Family Safety Victoria will lead the implementation of new initiatives to tackle family violence, including establishing a central information point that will allow police, courts and government services to track perpetrators and keep victims safe.
The agency was created in response to the recommendations of Australia’s Royal Commission into Family Violence. The Family violence rolling action plan details the steps for implementing all of the recommendations.
The rolling action plan also includes the prevention strategy Free from violence: Victoria’s strategy to prevent family violence and all forms of violence against women. A new dedicated prevention agency will use this strategy to drive long-term family violence prevention.
Family Violence Prevention Agency
A dedicated prevention agency is being established to support implementation and coordination of our primary prevention strategy Free from violence: Victoria’s strategy to prevent family violence and all forms of violence against women. The prevention agency will coordinate and support local prevention partnerships and alliances, advise on behavioural change campaigns, and work with other organisations operating in the field of family violence prevention.
The new agency will ensure that future investments are evidence based and target programs that are proven to be effective.
Family violence workforce census
The census closed on Friday, 19 May 2017.
The Royal Commission into Family Violence highlighted one of the challenges to effective industry planning was a lack of workforce data. The Family Violence Workforce Census will help address this gap by capturing critical data about capabilities and skills of the workforce, workforce supply, remuneration and conditions and health and wellbeing.
Data has been collected across a range of workforces that have a role in preventing, identifying and responding to family violence - from specialist family violence services and those undertaking primary prevention activities through to mainstream and universal services, such as GPs, maternal and child health nurses and teachers.
The information gathered for the census will be instrumental in highlighting key workforce issues for the Victorian Government’s 10-year industry plan that will be delivered in December 2017.
Review of Victoria's family violence risk assessment framework
The Department of Health and Human Services appointed Monash University to conduct a review of the Family violence common risk assessment framework (CRAF) as part of its response to the Victorian Royal Commission into Family Violence. The final report of the review was released in September 2016.
Overall, the review found that the CRAF has worked effectively to build shared understanding of, and responsibility for, risk assessment of intimate partner violence as the most prevalent form of family violence. While acknowledging its limitations, those who consistently use the framework testify to its utility in working with women on identifying and understanding their own risk and supporting the professional judgement of support workers in a range of professional contexts.
The review makes 27 recommendations aimed at enhancing the use and usability of the CRAF and more effectively embedding it across different professional groups.

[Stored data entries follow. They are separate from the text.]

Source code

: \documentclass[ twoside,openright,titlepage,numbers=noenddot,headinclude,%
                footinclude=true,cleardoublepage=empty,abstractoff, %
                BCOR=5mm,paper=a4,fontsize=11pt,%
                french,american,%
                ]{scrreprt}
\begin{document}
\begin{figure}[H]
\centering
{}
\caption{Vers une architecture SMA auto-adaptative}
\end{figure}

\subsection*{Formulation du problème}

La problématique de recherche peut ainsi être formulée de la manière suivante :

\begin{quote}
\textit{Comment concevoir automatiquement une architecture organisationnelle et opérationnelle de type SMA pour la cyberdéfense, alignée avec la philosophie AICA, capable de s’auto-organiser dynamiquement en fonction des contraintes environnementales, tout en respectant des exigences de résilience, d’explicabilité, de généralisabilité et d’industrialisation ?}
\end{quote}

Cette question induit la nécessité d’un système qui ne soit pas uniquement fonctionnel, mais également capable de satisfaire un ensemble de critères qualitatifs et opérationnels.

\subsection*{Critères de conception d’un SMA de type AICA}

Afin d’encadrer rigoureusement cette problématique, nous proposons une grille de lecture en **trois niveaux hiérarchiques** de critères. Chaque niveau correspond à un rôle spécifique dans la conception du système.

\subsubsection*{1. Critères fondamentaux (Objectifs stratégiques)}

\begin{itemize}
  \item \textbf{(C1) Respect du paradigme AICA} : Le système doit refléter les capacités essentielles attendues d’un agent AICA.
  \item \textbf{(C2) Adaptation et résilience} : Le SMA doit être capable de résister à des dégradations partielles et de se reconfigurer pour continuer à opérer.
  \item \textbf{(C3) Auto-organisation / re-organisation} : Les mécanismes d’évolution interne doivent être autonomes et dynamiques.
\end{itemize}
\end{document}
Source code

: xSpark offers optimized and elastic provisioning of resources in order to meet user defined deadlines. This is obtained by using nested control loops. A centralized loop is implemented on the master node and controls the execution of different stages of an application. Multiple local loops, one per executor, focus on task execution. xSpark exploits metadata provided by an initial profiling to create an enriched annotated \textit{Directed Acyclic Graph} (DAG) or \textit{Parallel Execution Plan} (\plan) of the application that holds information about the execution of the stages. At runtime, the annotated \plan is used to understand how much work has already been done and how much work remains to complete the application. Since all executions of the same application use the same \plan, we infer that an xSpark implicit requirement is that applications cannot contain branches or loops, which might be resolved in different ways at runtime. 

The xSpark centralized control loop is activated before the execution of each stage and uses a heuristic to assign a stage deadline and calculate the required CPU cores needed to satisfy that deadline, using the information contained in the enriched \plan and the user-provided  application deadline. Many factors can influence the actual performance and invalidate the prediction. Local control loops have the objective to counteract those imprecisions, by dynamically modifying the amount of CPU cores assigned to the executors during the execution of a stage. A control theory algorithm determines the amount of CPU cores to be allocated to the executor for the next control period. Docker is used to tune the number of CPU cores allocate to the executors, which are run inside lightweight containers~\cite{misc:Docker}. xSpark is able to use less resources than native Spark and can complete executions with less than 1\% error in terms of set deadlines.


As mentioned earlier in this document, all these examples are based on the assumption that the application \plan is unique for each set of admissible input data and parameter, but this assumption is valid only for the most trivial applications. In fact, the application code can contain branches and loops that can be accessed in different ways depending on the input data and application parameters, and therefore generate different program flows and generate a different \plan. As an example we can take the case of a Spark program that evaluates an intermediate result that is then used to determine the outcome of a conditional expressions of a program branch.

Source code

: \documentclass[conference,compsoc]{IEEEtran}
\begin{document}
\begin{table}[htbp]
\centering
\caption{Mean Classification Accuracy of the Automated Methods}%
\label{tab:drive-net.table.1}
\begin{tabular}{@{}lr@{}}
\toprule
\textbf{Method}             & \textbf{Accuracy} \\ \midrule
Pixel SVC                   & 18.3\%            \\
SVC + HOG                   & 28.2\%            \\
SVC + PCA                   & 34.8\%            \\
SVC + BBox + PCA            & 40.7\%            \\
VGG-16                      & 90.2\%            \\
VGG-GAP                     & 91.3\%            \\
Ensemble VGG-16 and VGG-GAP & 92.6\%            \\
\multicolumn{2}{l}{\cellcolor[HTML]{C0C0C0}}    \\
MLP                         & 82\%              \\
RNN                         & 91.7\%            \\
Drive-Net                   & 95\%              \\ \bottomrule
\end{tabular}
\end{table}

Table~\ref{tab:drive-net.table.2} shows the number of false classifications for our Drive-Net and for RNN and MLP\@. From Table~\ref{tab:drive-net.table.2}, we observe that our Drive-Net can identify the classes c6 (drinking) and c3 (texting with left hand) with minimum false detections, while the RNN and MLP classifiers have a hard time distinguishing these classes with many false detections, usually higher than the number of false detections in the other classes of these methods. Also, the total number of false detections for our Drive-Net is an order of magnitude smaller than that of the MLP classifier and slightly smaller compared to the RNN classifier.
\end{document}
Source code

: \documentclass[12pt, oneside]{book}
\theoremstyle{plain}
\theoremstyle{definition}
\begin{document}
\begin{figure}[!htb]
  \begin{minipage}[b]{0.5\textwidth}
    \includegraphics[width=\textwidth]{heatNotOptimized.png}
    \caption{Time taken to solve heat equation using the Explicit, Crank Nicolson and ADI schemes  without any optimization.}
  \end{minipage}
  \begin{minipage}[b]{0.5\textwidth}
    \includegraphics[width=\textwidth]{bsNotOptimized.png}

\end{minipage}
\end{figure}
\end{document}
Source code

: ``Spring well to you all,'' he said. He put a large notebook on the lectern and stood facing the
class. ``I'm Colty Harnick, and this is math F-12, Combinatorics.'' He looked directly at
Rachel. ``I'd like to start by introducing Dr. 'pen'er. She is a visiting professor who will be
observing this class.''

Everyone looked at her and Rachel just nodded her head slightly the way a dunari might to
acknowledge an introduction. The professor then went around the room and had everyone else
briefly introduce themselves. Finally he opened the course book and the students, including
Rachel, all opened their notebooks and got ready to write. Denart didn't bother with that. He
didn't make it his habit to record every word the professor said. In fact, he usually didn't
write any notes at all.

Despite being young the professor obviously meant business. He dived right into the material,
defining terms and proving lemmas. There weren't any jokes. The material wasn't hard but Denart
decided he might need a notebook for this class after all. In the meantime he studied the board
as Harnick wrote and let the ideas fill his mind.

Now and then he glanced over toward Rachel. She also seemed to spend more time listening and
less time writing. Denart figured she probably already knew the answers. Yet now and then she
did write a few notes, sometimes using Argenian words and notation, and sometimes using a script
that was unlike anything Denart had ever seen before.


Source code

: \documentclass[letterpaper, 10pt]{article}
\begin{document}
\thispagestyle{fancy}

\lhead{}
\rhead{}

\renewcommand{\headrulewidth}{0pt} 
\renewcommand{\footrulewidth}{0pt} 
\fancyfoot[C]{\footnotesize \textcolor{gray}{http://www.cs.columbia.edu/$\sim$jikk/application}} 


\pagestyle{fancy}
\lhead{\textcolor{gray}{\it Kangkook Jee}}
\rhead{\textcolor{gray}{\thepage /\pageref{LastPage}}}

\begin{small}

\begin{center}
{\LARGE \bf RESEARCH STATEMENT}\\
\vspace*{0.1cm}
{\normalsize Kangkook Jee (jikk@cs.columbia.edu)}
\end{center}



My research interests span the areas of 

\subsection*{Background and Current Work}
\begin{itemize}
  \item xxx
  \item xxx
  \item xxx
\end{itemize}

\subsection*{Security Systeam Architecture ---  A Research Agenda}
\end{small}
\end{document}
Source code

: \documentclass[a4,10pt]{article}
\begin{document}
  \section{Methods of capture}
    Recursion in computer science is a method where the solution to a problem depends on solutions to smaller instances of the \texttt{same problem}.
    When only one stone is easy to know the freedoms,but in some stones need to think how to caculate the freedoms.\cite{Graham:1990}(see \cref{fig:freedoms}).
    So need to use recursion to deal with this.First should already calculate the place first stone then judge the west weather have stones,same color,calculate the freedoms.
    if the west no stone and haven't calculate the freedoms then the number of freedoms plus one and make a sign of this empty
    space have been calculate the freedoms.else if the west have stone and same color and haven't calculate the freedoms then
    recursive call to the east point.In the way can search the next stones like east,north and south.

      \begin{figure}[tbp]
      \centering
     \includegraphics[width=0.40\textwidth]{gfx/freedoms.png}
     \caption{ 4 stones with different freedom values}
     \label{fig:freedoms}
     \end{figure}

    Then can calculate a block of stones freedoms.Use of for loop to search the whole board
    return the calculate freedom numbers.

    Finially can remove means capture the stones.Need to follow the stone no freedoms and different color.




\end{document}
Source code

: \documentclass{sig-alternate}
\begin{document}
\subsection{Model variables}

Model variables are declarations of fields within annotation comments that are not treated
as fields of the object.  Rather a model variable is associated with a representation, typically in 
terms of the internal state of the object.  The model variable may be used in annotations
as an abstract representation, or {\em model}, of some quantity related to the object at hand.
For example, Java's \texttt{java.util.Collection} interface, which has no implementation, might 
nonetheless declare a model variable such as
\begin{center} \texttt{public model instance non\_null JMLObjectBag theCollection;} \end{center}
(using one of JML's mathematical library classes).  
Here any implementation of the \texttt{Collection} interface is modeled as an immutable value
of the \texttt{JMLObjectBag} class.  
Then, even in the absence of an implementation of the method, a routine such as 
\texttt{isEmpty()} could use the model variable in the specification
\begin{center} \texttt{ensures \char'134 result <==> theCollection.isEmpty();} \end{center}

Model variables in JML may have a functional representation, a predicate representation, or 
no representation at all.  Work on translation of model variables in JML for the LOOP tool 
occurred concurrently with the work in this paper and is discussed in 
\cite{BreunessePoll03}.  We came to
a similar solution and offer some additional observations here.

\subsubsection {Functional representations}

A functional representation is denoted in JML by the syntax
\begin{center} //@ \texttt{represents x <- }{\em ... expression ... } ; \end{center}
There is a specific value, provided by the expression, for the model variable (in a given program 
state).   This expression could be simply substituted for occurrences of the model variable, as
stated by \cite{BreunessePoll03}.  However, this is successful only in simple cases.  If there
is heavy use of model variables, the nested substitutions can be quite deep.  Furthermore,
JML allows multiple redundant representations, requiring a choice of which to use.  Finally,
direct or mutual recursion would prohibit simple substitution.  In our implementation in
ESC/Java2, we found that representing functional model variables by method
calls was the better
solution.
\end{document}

About the 10-year family violence plan
Ending family violence: Victoria’s plan for change details how the Victorian Government will deliver the 227 recommendations made by the Royal Commission into Family Violence and build a new system that supports families and strengthens victims' protection from perpetrators.
Subsequently, the Family violence rolling action plan was released, announcing that from 1 July 2017, Family Safety Victoria is the new dedicated agency for delivering family violence reform across the state.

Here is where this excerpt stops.